Activity: Everything from the line containing "from a class?" to the last line of the entries must be reproduced exactly, and nothing outside that range.

Input data:
========================================================================
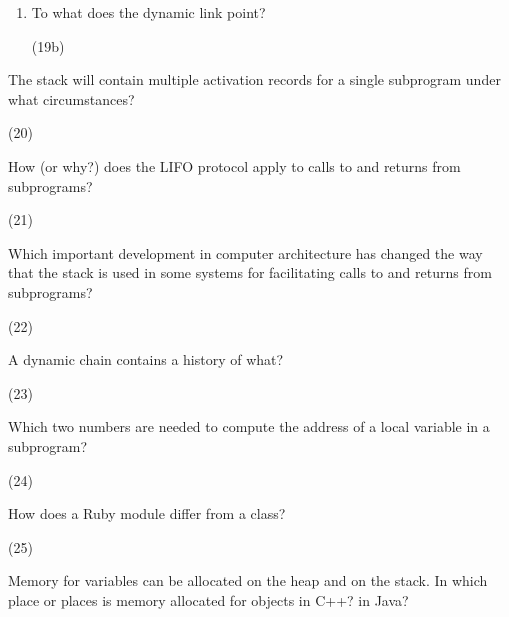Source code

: \begin{enumerate}
\begin{answer}
\begin{answer}
\begin{enumerate}
    \item To what does the dynamic link point?
      \begin{answer}
        (19b)
        \end{answer}

    \end{enumerate}

  \item The stack will contain multiple activation
    records for a single subprogram under what
    circumstances?

  \begin{answer}
    (20)
    \end{answer}

  \item How (or why?) does the LIFO protocol apply to
    calls to and returns from subprograms?
  
  \begin{answer}
    (21)
    \end{answer}

  \item Which important development in computer architecture
    has changed the way that the stack is used in some
    systems for facilitating calls to and returns from
    subprograms?

\begin{answer}
    (22)
    \end{answer}

  \item A dynamic chain contains a history of what?

\begin{answer}
    (23)
    \end{answer}
 

  \item Which two numbers are needed to compute
    the address of a local variable in a subprogram?

\begin{answer}
    (24)
    \end{answer}


  \item How does a Ruby module differ from a class?

    \begin{answer}
    (25)
    \end{answer}

  \item Memory for variables can be allocated on the heap
    and on the stack. In which place or places is memory
    allocated for objects in C++? in Java?


\end{answer}
\end{answer}
\end{enumerate}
========================================================================
Output below:
  \item How does a Ruby module differ from a class?

    \begin{answer}
    (25)
    \end{answer}

  \item Memory for variables can be allocated on the heap
    and on the stack. In which place or places is memory
    allocated for objects in C++? in Java?


\end{answer}
\end{answer}
\end{enumerate}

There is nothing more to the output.